Im Kern begründet das Gericht die Reduktionspflicht für Shell mit Schadensersatzregeln, die man aus dem Alltag kennt. Innovativ daran ist, dass das Gericht daraus eine spezielle Sorgfaltspflicht ableitet, die Pflicht des Unternehmens zur Verhinderung von Schäden infolge des Klimawandels. Der Schadensersatzanspruch der Kläger gegen den Ölriesen wird gleichsam auf die Zukunft ausgerichtet - um Schäden zu vermeiden oder wenigstens gering zu halten. Untermauert wird dies mit dem Schutz des Lebens und dem Recht auf Achtung des Privatlebens aus der Europäischen Menschenrechtskonvention.

Wäre so etwas auf Deutschland übertragbar? Roda Verheyen, eine der erfahrensten und erfolgreichsten Anwältinnen beim Thema Klimaschutz, hält das für denkbar. Das juristische Schlüsselwort lautet: Verkehrssicherungspflicht. Wer eine Gefahrenquelle eröffnet, muss für Sicherheit sorgen. Wer beispielsweise eine Hüpfburg aufstellt, muss dafür Sorge tragen, dass die Kinder sich nicht verletzen. Wenn aber jeder kleine Freizeitveranstalter Pflichten hat, sobald er Risiken schafft - warum nicht auch ein Ölkonzern wie Shell? Auch beim Klimaschutz geht es um Kinder. Das Verfassungsgericht, sagt Verheyen, habe den Schutz der natürlichen Lebensgrundlagen in Artikel 20a des Grundgesetzes zu einer durchsetzbaren Norm gemacht. So etwas wirke bis ins Zivilrecht hinein.

Es gibt nicht den einzelnen, alles lösenden juristischen Präzedenzfall

Gewiss, um ein Unternehmen zu verklagen, muss man von dessen Aktivitäten persönlich betroffen sein. Die Kläger in den Niederlanden, wo man an der Wasserkante lebt, konnten auf den steigenden Meeresspiegel verweisen. Aber der Klimawandel trifft letztlich jeden. Für Verheyen stellt sich nach dem Urteil daher die Frage: "Traut sich jemand, eine ähnliche Klage gegen VW zu erheben?" Also gegen einen Autokonzern, der immer noch Verbrennungsplattformen baue. Ein Anwaltskollege, Remo Klinger, hat bereits Klagen gegen deutsche Unternehmen angekündigt.

Klar ist zugleich, dass es nicht den einzelnen, alles lösenden juristischen Präzedenzfall gibt. Wie kaum je zuvor spielen sich die Gerichte grenzüberschreitend die Bälle zu. Das Verfassungsgericht etwa zitiert das Haager Urgenda-Urteil von 2019, das die Niederlande damals spektakulär zur Kohlendioxid-Reduktion verurteilte. Karlsruhe hat selbst für die internationale Rezeption des eigenen Beschlusses gesorgt, mit Pressemitteilungen auf Englisch, Französisch und Spanisch.

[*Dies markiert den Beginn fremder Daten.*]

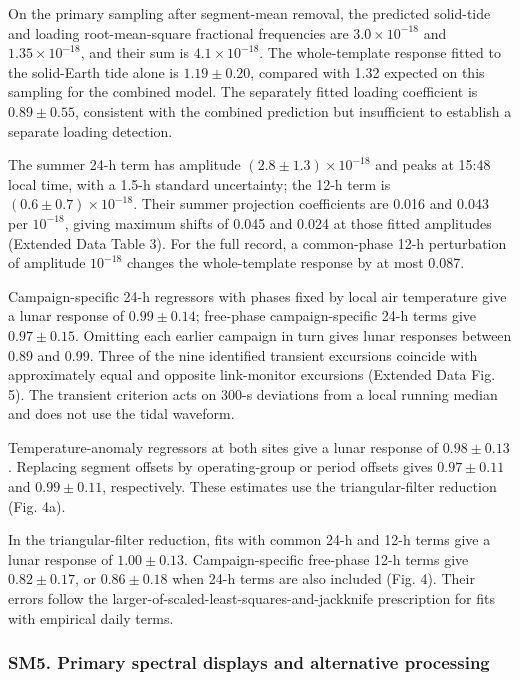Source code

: \documentclass[
  11pt,
  a4paper,
]{article}
\begin{document}
On the primary sampling after segment-mean removal, the predicted
solid-tide and loading root-mean-square fractional frequencies are
\(3.0\times10^{-18}\) and \(1.35\times10^{-18}\), and their sum is
\(4.1\times10^{-18}\). The whole-template response fitted to the
solid-Earth tide alone is \(1.19\pm0.20\), compared with 1.32 expected
on this sampling for the combined model. The separately fitted loading
coefficient is \(0.89\pm0.55\), consistent with the combined prediction
but insufficient to establish a separate loading detection.

The summer 24-h term has amplitude \((2.8\pm1.3)\times10^{-18}\) and
peaks at 15:48 local time, with a 1.5-h standard uncertainty; the 12-h
term is \((0.6\pm0.7)\times10^{-18}\). Their summer projection
coefficients are 0.016 and 0.043 per \(10^{-18}\), giving maximum shifts
of 0.045 and 0.024 at those fitted amplitudes (Extended Data Table 3).
For the full record, a common-phase 12-h perturbation of amplitude
\(10^{-18}\) changes the whole-template response by at most 0.087.

Campaign-specific 24-h regressors with phases fixed by local air
temperature give a lunar response of \(0.99\pm0.14\); free-phase
campaign-specific 24-h terms give \(0.97\pm0.15\). Omitting each earlier
campaign in turn gives lunar responses between 0.89 and 0.99. Three of
the nine identified transient excursions coincide with approximately
equal and opposite link-monitor excursions (Extended Data Fig. 5). The
transient criterion acts on 300-s deviations from a local running median
and does not use the tidal waveform.

Temperature-anomaly regressors at both sites give a lunar response of
\(0.98\pm0.13\). Replacing segment offsets by operating-group or period
offsets gives \(0.97\pm0.11\) and \(0.99\pm0.11\), respectively. These
estimates use the triangular-filter reduction (Fig. 4a).

In the triangular-filter reduction, fits with common 24-h and 12-h terms
give a lunar response of \(1.00\pm0.13\). Campaign-specific free-phase
12-h terms give \(0.82\pm0.17\), or \(0.86\pm0.18\) when 24-h terms are
also included (Fig. 4). Their errors follow the
larger-of-scaled-least-squares-and-jackknife prescription for fits with
empirical daily terms.

\hypertarget{sm5.-primary-spectral-displays-and-alternative-processing}{%
\subsubsection{SM5. Primary spectral displays and alternative
processing}\label{sm5.-primary-spectral-displays-and-alternative-processing}}
\end{document}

Gerade erst hat ein Gericht in Melbourne betont, dass beim Kohleabbau die Rechte der jungen Generation zu beachten sind. Der Europäische Gerichtshof für Menschenrechte treibt derweil mit Priorität die Behandlung einer Klimaklage junger Menschen aus Portugal voran. Gut möglich, dass er den Menschenrechten, die im Shell-Urteil eine Rolle gespielt haben, weitere Konturen verleiht. Was eine Vorlage für andere Gerichte wäre, europaweit. Die Ära der Klimaschutz-Urteile hat gerade erst begonnen.